Fall Migration
Sunday, September 4, 2022, dawned cloudy, providing me an opportunity for some bird photography in the yard. We had had a long run of sunny days and although I spent considerable time in the yard over the past several weeks my photos weren’t all that good due to colors being somewhat washed out in the sunlight and images exhibiting the high contrast between sun and shadows. For birding photography, sunlight usually causes problems! I could go on, but this isn’t a birding photography lesson.
Sometime just before what I would consider midmorning I looked out the window and spied an Orange-crowned warbler in the yard. By the time I could get outside with my camera the bird was gone, but this was the second omen of the day (the cloudy weather having been the first). By midmorning I was outside with my camera ready for a little birding action!
Things were at first a little slow… but another Orange-crowned warbler visit gave me hope! I birded until about mid-afternoon and over the course of 4-5 hours I had at least 8-10 Orange-crowned warbler visits from at least two different birds. (One of the birds was crippled so I knew I had at least two.) Soon thereafter we had a visit from a Black-headed grosbeak, either a female or a juvenile. There were two more visits from grosbeaks during that time, including one that descended to the watercourse and gave me the opportunity for many good photographs. During my birding time I had the following visitors…
a Yellow warbler,
a female Rufous hummingbird (time to get migration underway!),
three visits from a very shy female Western tanager (no photos),
a visit from an Empidonax flycatcher, possibly a Pacific Slope flycatcher,
and visits from some of this year’s juveniles (House sparrows, a Spotted towhee, American goldfinches, a White-crowned sparrow, a Dark-eyed junco and American robins). (Gone from the landscape were several of the juvenile Brown-headed cowbirds that were raised by some of these same species this year.)
Total photos for the day: 468/(259), which entails hours of processing, editing and organizing using Adobe Lightroom.
So here are some of my photos for the day…
This little friend (a native Townsend’s chipmunk) provides my entertainment during long periods of bird inactivity in the yard. Earlier this spring we had as many as four in the yard, but now I’m down to one, or uncommonly two. They hibernate during the winter so it probably won’t be around too much longer.
This was one of my earlier visitors during the day. It’s a Black-headed grosbeak which I judge to be either a female or a juvenile.
Warblers are notoriously difficult to identify, and fall warblers, when dealing with non-breeding plumage, end-of-season plumage, females and juveniles are the most difficult to identify. I’m going out on a proverbial limb (pun intended) to identify this as a Yellow warbler. (As always, in the name of accuracy, I welcome feedback regarding identifications.)

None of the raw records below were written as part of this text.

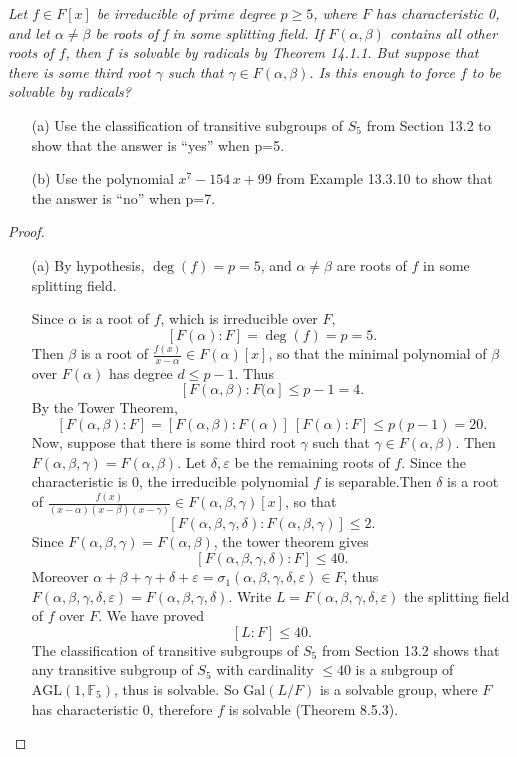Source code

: \documentclass[11pt,a4paper]{article}
\newcommand{\F}{\mathbb{F}}
\newcommand{\Gal}{\mathrm{Gal}}
\begin{document}
{\it Let $f\in F[x]$ be irreducible of prime degree $p\geq 5$, where $F$ has characteristic 0, and let $\alpha\ne\beta$ be roots of f in some splitting field. If $F(\alpha,\beta)$ contains all other roots of $f$, then $f$ is solvable by radicals by Theorem 14.1.1. But suppose that there is some third root $\gamma$ such that $\gamma\in F(\alpha,\beta)$. Is this enough to force $f$ to be solvable by radicals?
\begin{enumerate}
\item[(a)] Use the classification of transitive subgroups of $S_5$ from Section 13.2 to show that the answer is ``yes'' when p=5.
\item[(b)] Use the polynomial $x^7-154\,x+99$ from Example 13.3.10 to show that the answer is ``no'' when p=7.
\end{enumerate}
}
\begin{proof}
\begin{enumerate}
\item[(a)]   
By hypothesis, $\deg(f) = p = 5$, and $\alpha \ne \beta$ are roots of $f$ in some splitting field.

Since $\alpha$ is a root of $f$, which is irreducible over $F$,
$$[F(\alpha) : F] = \deg(f) = p = 5.$$
Then $\beta$ is a root of $\frac{f(x)}{x-\alpha} \in F(\alpha)[x]$, so that the minimal polynomial of $\beta$ over $F(\alpha)$ has degree $d\leq p-1$. Thus
$$[F(\alpha,\beta) : F(\alpha] \leq p-1 = 4.$$
By the Tower Theorem,
$$[F(\alpha,\beta):F]  =   [F(\alpha,\beta):F(\alpha)] \ [F(\alpha):F] \leq p(p-1) = 20.$$
Now, suppose that there is some third root $\gamma$ such that $\gamma\in F(\alpha,\beta)$. Then $F(\alpha,\beta,\gamma) = F(\alpha,\beta)$. Let $\delta, \varepsilon$ be the remaining roots of $f$. Since the characteristic is $0$, the irreducible polynomial $f$ is separable.Then $\delta$ is a root of $\frac{f(x)}{(x-\alpha)(x-\beta)(x-\gamma)} \in F(\alpha,\beta,\gamma)[x]$, so that
$$[F(\alpha,\beta,\gamma,\delta):F(\alpha,\beta,\gamma)] \leq 2.$$
Since $F(\alpha,\beta,\gamma) = F(\alpha,\beta)$, the tower theorem gives
$$[F(\alpha,\beta,\gamma, \delta):F] \leq 40.$$
Moreover $\alpha + \beta +\gamma + \delta + \varepsilon = \sigma_1(\alpha,\beta,\gamma, \delta,\varepsilon) \in F$, thus $F(\alpha,\beta,\gamma, \delta,\varepsilon) = F(\alpha,\beta,\gamma, \delta)$. Write $L = F(\alpha,\beta,\gamma, \delta,\varepsilon)$ the splitting field of $f$ over $F$. We have proved
$$[L:F]\leq 40.$$
The classification of transitive subgroups of $S_5$ from Section 13.2 shows that any transitive subgroup of $S_5$ with cardinality $\le 40$ is a subgroup of $\mathrm{AGL}(1,\F_5)$, thus is solvable. So $\Gal(L/F)$ is a solvable group, where $F$ has characteristic $0$, therefore $f$ is solvable (Theorem 8.5.3).


\end{enumerate}
\end{proof}
\end{document}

And another photo of the same bird…
I believe this to be a juvenile Orange-crowned warbler, by far the most numerous warbler of the day. (Note the tumor on the bird’s left leg.)

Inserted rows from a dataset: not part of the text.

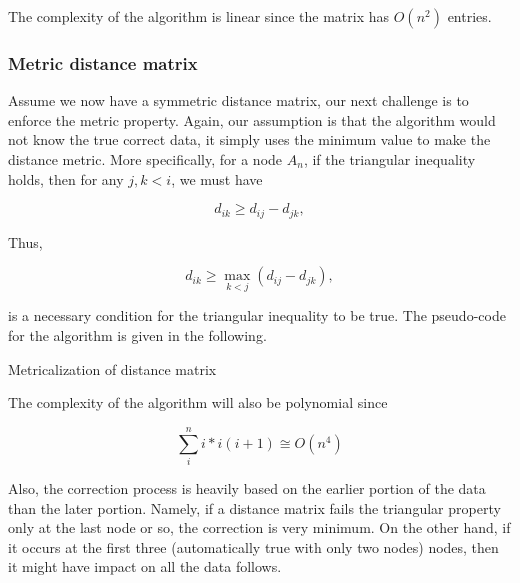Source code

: The complexity of the algorithm is linear since the matrix 
has $O(n^2)$ entries.

\subsubsection{Metric distance matrix}
Assume we now have a symmetric distance matrix, our next 
challenge is to enforce the metric property. Again, 
our assumption is that the algorithm would not know the 
true correct data, it simply uses the minimum value to make 
the distance metric. More specifically, for a node $A_n$, 
if the triangular inequality holds, then for any $j,k < i$, 
we must have

\[
d_{ik} \geq d_{ij} - d_{jk},
\]

Thus,

\[
d_{ik} \geq \max_{k<j}(d_{ij} - d_{jk}),
\]

is a necessary condition for the triangular inequality to be true. 
The pseudo-code for the algorithm is given in the following.

\begin{algorithm}[H]
\SetAlgoRefName{}	
\caption{Metricalization of distance matrix}
\end{algorithm}

The complexity of the algorithm will also be polynomial since

\[
\sum_i^n i*i(i+1) \cong O(n^4)
\]

Also, the correction process is heavily based on the earlier 
portion of the data than the later portion. Namely, if a 
distance matrix fails the triangular property only at the 
last node or so, the correction is very minimum. 
On the other hand, if it occurs at the first three 
(automatically true with only two nodes) nodes, then it 
might have impact on all the data follows.



\newpage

Another Orange-crowned warbler, this one probably an adult. In the spring/summer my standards for this species’ identification is more or less uniform coloring with a slightly darker green back and pale yellow breast. It has a broken eye ring with a dark line running through it, but the overall impression (as you can see) is that of an undistinguished, pale yellow-green bird.
Another Orange-crowned warbler image…
Finally.. an image of a bird on which we should all be able to agree… a juvenile American robin! lt seems rather late for juveniles, but they have been dribbling in over the past month or so.